Son los gobiernos legítimamente elegidos los que
reciben el mandato emanado del pueblo para legislar, orientando necesaria y
escrupulosamente esa legislación a la vida mejor de la ciudadanía. Nunca puede
ser por tanto capricho de los legisladores desvinculado de esa exigencia de
colaboración al bienestar del pueblo. El pueblo encomienda, supervisa y exige
porque de él dimana la concesión temporal de gobernar. Y cuando alguien,
dejando al margen al pueblo, gobierna sin esa donación popular y contra el horizonte del bien común, se convierte en
un dictador al que hay que derrocar cuanto antes denunciando la usurpación de
funciones que no pueden pertenecerle. Los dictadores tienen también conciencia
de ser instrumentos. Pero sólo reconocen una designación divina. Son los
escogidos por dios y de ese voto único de la deidad les llega el poder. El
caudillo lo fue por la gracia de dios. El dictador por tanto ignora al pueblo y
convierte a los ciudadanos en súbditos.
Las democracias por el contrario otorgan la dimensión
de ciudadanía a los que bajo la dictadura eran relegados al despreciable estado
de súbditos. Por eso en las dictaduras no hay libertad. En realidad los
súbditos no la necesitan porque no pueden ejercerla. Todo les viene dado desde
la podredumbre que las dictaduras ostentan
Los dictadores esgrimen continuamente el arma del
miedo. Los españoles sabemos mucho de eso. Hay incluso un exceso de legislación
porque hay que tapar todos los huecos por donde pueda respirar la libertad. Un
fusil en cada posible espacio de libertad hará explotar la nuca de quien se
atreva a correr la aventura de constituirse en decisión sobre sí mismo. El
miedo paraliza y consigue que el silencio sea el alimento de la represión más atroz.

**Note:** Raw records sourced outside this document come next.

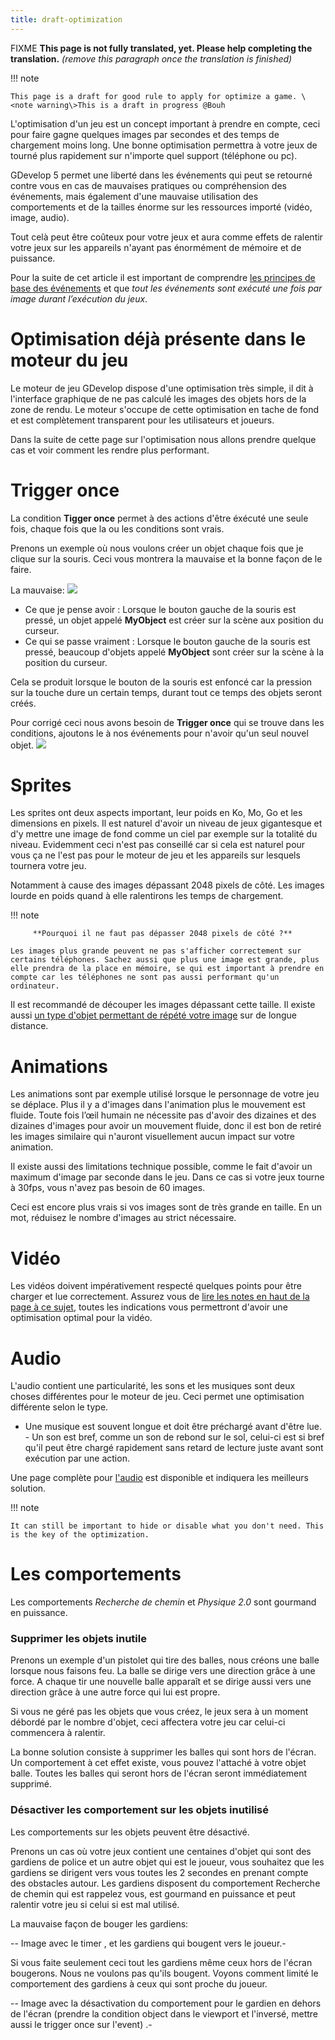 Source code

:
 ```yaml
---
title: draft-optimization
---
```

FIXME **This page is not fully translated, yet. Please help completing the translation.**
*(remove this paragraph once the translation is finished)*

!!! note

    This page is a draft for good rule to apply for optimize a game. \<note warning\>This is a draft in progress @Bouh

L'optimisation d'un jeu est un concept important à prendre en compte, ceci pour faire gagne quelques images par secondes et des temps de chargement moins long. Une bonne optimisation permettra à votre jeux de tourné plus rapidement sur n'importe quel support (téléphone ou pc).

GDevelop 5 permet une liberté dans les événements qui peut se retourné contre vous en cas de mauvaises pratiques ou compréhension des événements, mais également d'une mauvaise utilisation des comportements et de la tailles énorme sur les ressources importé (vidéo, image, audio).

Tout celà peut être coûteux pour votre jeux et aura comme effets de ralentir votre jeux sur les appareils n'ayant pas énormément de mémoire et de puissance.

Pour la suite de cet article il est important de comprendre [les principes de base des événements](/fr/gdevelop5/tutorials/basic-game-making-concepts##comment_les_evenements_affectent_les_objets) et que *tout les événements sont exécuté une fois par image durant l’exécution du jeux*.

# Optimisation déjà présente dans le moteur du jeu

Le moteur de jeu GDevelop dispose d'une optimisation très simple, il dit à l'interface graphique de ne pas calculé les images des objets hors de la zone de rendu. Le moteur s'occupe de cette optimisation en tache de fond et est complètement transparent pour les utilisateurs et joueurs.

Dans la suite de cette page sur l'optimisation nous allons prendre quelque cas et voir comment les rendre plus performant.

# Trigger once

La condition **Tigger once** permet à des actions d'être éxécuté une seule fois, chaque fois que la ou les conditions sont vrais.

Prenons un exemple où nous voulons créer un objet chaque fois que je clique sur la souris. Ceci vous montrera la mauvaise et la bonne façon de le faire.

La mauvaise: ![](/gdevelop5/events/bad_event_optimisation.png)

- Ce que je pense avoir : Lorsque le bouton gauche de la souris est pressé, un objet appelé **MyObject** est créer sur la scène aux position du curseur.
- Ce qui se passe vraiment : Lorsque le bouton gauche de la souris est pressé, beaucoup d'objets appelé **MyObject** sont créer sur la scène à la position du curseur.

Cela se produit lorsque le bouton de la souris est enfoncé car la pression sur la touche dure un certain temps, durant tout ce temps des objets seront créés.

Pour corrigé ceci nous avons besoin de **Trigger once** qui se trouve dans les conditions, ajoutons le à nos événements pour n'avoir qu'un seul nouvel objet. ![](/gdevelop5/events/good_event_optimisation.png)

# Sprites

Les sprites ont deux aspects important, leur poids en Ko, Mo, Go et les dimensions en pixels. Il est naturel d'avoir un niveau de jeux gigantesque et d'y mettre une image de fond comme un ciel par exemple sur la totalité du niveau. Evidemment ceci n'est pas conseillé car si cela est naturel pour vous ça ne l'est pas pour le moteur de jeu et les appareils sur lesquels tournera votre jeu.

Notamment à cause des images dépassant 2048 pixels de côté. Les images lourde en poids quand à elle ralentirons les temps de chargement.

!!! note

         **Pourquoi il ne faut pas dépasser 2048 pixels de côté ?**

    Les images plus grande peuvent ne pas s'afficher correctement sur certains téléphones. Sachez aussi que plus une image est grande, plus elle prendra de la place en mémoire, se qui est important à prendre en compte car les téléphones ne sont pas aussi performant qu'un ordinateur.

Il est recommandé de découper les images dépassant cette taille. Il existe aussi [un type d'objet permettant de répété votre image](/fr/gdevelop5/objects/tiled_sprite) sur de longue distance.

# Animations

Les animations sont par exemple utilisé lorsque le personnage de votre jeu se déplace. Plus il y a d'images dans l'animation plus le mouvement est fluide. Toute fois l’œil humain ne nécessite pas d'avoir des dizaines et des dizaines d'images pour avoir un mouvement fluide, donc il est bon de retiré les images similaire qui n'auront visuellement aucun impact sur votre animation.

Il existe aussi des limitations technique possible, comme le fait d'avoir un maximum d'image par seconde dans le jeu. Dans ce cas si votre jeux tourne à 30fps, vous n'avez pas besoin de 60 images.

Ceci est encore plus vrais si vos images sont de très grande en taille. En un mot, réduisez le nombre d'images au strict nécessaire.

# Vidéo

Les vidéos doivent impérativement respecté quelques points pour être charger et lue correctement. Assurez vous de [lire les notes en haut de la page à ce sujet](/gdevelop5/objects/video), toutes les indications vous permettront d'avoir une optimisation optimal pour la vidéo.

# Audio

L'audio contient une particularité, les sons et les musiques sont deux choses différentes pour le moteur de jeu. Ceci permet une optimisation différente selon le type.

- Une musique est souvent longue et doit être préchargé avant d'être lue. - Un son est bref, comme un son de rebond sur le sol, celui-ci est si bref qu'il peut être chargé rapidement sans retard de lecture juste avant sont exécution par une action.

Une page complète pour [l'audio](/gdevelop5/all-features/audio#performance_considerations) est disponible et indiquera les meilleurs solution.

!!! note

    It can still be important to hide or disable what you don't need. This is the key of the optimization.

# Les comportements

Les comportements *Recherche de chemin* et *Physique 2.0* sont gourmand en puissance.

### Supprimer les objets inutile

Prenons un exemple d'un pistolet qui tire des balles, nous créons une balle lorsque nous faisons feu. La balle se dirige vers une direction grâce à une force. A chaque tir une nouvelle balle apparaît et se dirige aussi vers une direction grâce à une autre force qui lui est propre.

Si vous ne géré pas les objets que vous créez, le jeux sera à un moment débordé par le nombre d'objet, ceci affectera votre jeu car celui-ci commencera à ralentir.

La bonne solution consiste à supprimer les balles qui sont hors de l'écran. Un comportement à cet effet existe, vous pouvez l'attaché à votre objet balle. Toutes les balles qui seront hors de l'écran seront immédiatement supprimé.

### Désactiver les comportement sur les objets inutilisé

Les comportements sur les objets peuvent être désactivé.

Prenons un cas où votre jeux contient une centaines d'objet qui sont des gardiens de police et un autre objet qui est le joueur, vous souhaitez que les gardiens se dirigent vers vous toutes les 2 secondes en prenant compte des obstacles autour. Les gardiens disposent du comportement Recherche de chemin qui est rappelez vous, est gourmand en puissance et peut ralentir votre jeu si celui si est mal utilisé.

La mauvaise façon de bouger les gardiens:

-- Image avec le timer , et les gardiens qui bougent vers le joueur.-

Si vous faite seulement ceci tout les gardiens même ceux hors de l'écran bougerons. Nous ne voulons pas qu'ils bougent. Voyons comment limité le comportement des gardiens à ceux qui sont proche du joueur.

-- Image avec la désactivation du comportement pour le gardien en dehors de l'écran (prendre la condition object dans le viewport et l'inversé, mettre aussi le trigger once sur l'event) .-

El dictador teme a la palabra porque ella es un arma de poder. Se legisla para asustar. La advertencia es
siempre una amenaza. Y quien no sea consciente de esa equivalencia entre ley y
amenaza expone sus sienes a la rotundidad de la muerte física o existencial.
Después de años de opresión ejercida por un dictador
puesto en la historia por la gracia de dios y bendecido por una jerarquía
católica prostituida, despertamos a la libertad conquistada con la sangre y
muerte de muchos. Y es responsabilidad de cada ciudadano ejercer
conscientemente su derecho a ser libre con la exigencia ineludible de exigir a
los poderes el respeto a esa libertad. Y cada día corremos el peligro de que se
nos robe esa libertad porque todo poder tiende a engrandecerse a sí mismo y a
instalarse en el autoritarismo.
Parece que hay intereses manifiestos a deslizar una
democracia que tanto nos ha costado hacia estercoleros de dictaduras subrepticiamente
inoculadas. El exceso de legislación y la legislación en sí misma concebida como
amenaza es prueba de ello. Las leyes deben ser los raíles sobre los que rodar
la vida ciudadana sin estridencias. Cuando esas leyes llevan aparejada la amenaza de castigos, cárceles o
sanciones de todo tipo, se convierten en la antesala de ataduras de manos, de
palabra tapada por peligrosa, de iniciativas tachadas de destrucción,
terrorismo, radicalismo. Y se argumenta que los ciudadanos quieren romper la
democracia, cuando en realidad es la legislación la que quiere
amparar al poder sancionador. Amamos la
democracia porque sabemos lo que significa carecer de ella. La astucia de los poderosos
no empieza rompiéndola, sino amenazando
a la ciudadanía, tratando de convencerla de que la libertad de expresión, de
reunión, de información es un propósito de destrucción. Y ellos, albaceas y
vigías de esa democracia, deben amputar derechos, porque de lo contrario el
ejercicio de esos derechos nos llevará a un precipicio que despeña a la
democracia.
La Ley de Seguridad Ciudadana no tiene por objeto
preservar la democracia, ni garantizar la tranquilidad de la libertad
democrática. Es más bien un chaleco de fuerzas para que no ejerzamos una
libertad de movimientos que puede costarle el poder a los que habiéndolo
recibido de las urnas, pretenden construir una sociedad de espaldas a los
derechos ciudadanos y a la apropiación indebida de la auténtica democracia.
Esta es la más obscena corrupción.
No siempre la autoridad elegida democráticamente
persevera en un devenir democrático. Cuando se ciegan los derechos con amenazas
continuas, hay que sentir en lo más hondo el acecho de fuerzas destructoras.
Cuesta mucho levantar la libertad. Cuesta muy poco
fusilarla contra la una pared y dejarla caer en una cuneta.